The input —
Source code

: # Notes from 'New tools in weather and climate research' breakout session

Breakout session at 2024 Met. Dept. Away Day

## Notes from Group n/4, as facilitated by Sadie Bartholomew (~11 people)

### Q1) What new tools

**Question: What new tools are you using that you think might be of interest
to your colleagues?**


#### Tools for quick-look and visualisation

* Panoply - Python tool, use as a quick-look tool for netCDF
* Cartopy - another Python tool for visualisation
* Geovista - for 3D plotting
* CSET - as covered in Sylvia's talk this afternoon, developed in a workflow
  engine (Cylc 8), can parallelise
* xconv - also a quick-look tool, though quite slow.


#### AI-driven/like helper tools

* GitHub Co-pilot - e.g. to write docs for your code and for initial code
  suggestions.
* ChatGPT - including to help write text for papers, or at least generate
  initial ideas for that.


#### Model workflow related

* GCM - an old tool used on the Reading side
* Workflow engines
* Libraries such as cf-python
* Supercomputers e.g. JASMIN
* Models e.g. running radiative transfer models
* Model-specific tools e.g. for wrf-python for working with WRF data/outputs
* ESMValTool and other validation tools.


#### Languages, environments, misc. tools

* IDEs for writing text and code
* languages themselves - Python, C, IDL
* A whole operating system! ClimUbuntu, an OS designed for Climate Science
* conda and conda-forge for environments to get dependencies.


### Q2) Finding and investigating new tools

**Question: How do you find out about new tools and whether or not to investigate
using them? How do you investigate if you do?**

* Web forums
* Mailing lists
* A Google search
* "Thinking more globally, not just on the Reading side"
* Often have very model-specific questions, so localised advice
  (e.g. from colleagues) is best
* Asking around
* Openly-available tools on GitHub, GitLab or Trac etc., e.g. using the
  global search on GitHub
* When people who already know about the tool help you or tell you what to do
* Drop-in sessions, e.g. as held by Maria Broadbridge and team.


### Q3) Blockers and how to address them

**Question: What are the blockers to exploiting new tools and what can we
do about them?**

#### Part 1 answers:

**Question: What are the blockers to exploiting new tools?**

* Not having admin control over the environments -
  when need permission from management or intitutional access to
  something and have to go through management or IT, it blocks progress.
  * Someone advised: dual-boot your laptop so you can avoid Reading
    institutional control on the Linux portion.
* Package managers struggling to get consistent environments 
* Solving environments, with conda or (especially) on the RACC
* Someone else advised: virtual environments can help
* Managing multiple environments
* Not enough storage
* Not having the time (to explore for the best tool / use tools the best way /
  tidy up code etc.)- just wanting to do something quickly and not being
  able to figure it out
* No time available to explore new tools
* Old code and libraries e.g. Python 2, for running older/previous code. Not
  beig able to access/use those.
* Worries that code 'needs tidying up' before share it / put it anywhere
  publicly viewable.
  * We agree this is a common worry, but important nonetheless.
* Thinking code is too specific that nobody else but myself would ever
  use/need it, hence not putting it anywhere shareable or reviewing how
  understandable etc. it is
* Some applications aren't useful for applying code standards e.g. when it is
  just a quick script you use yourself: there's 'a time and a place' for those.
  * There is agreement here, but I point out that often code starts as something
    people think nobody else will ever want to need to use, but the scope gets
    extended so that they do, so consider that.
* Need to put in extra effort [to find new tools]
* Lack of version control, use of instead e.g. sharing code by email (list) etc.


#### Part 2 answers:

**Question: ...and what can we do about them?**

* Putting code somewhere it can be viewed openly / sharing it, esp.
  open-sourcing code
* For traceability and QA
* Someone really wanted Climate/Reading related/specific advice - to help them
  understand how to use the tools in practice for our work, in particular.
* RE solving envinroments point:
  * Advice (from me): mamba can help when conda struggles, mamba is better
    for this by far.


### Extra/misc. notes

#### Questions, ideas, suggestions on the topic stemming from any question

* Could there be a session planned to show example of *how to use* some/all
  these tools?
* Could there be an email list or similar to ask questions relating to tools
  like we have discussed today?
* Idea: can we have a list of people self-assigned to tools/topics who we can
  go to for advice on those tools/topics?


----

==

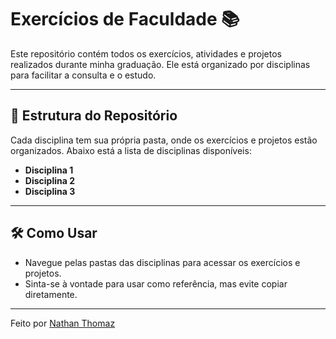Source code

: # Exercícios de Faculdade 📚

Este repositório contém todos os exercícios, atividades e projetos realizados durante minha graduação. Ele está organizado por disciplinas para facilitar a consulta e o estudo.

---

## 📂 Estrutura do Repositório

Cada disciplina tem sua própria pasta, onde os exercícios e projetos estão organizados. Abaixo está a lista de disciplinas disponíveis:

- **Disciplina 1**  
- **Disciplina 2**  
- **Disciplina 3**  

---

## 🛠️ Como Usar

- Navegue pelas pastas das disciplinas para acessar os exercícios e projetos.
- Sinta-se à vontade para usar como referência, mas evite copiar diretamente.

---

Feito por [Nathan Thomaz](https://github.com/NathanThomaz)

Problem statement —
With the first line being the one containing "understandable etc. it is" and the last line the one containing "#### Questions, ideas, suggestions", transcribe exactly the lines above that fall in that range.

Solution to this exercise —
  understandable etc. it is
* Some applications aren't useful for applying code standards e.g. when it is
  just a quick script you use yourself: there's 'a time and a place' for those.
  * There is agreement here, but I point out that often code starts as something
    people think nobody else will ever want to need to use, but the scope gets
    extended so that they do, so consider that.
* Need to put in extra effort [to find new tools]
* Lack of version control, use of instead e.g. sharing code by email (list) etc.


#### Part 2 answers:

**Question: ...and what can we do about them?**

* Putting code somewhere it can be viewed openly / sharing it, esp.
  open-sourcing code
* For traceability and QA
* Someone really wanted Climate/Reading related/specific advice - to help them
  understand how to use the tools in practice for our work, in particular.
* RE solving envinroments point:
  * Advice (from me): mamba can help when conda struggles, mamba is better
    for this by far.


### Extra/misc. notes

#### Questions, ideas, suggestions on the topic stemming from any question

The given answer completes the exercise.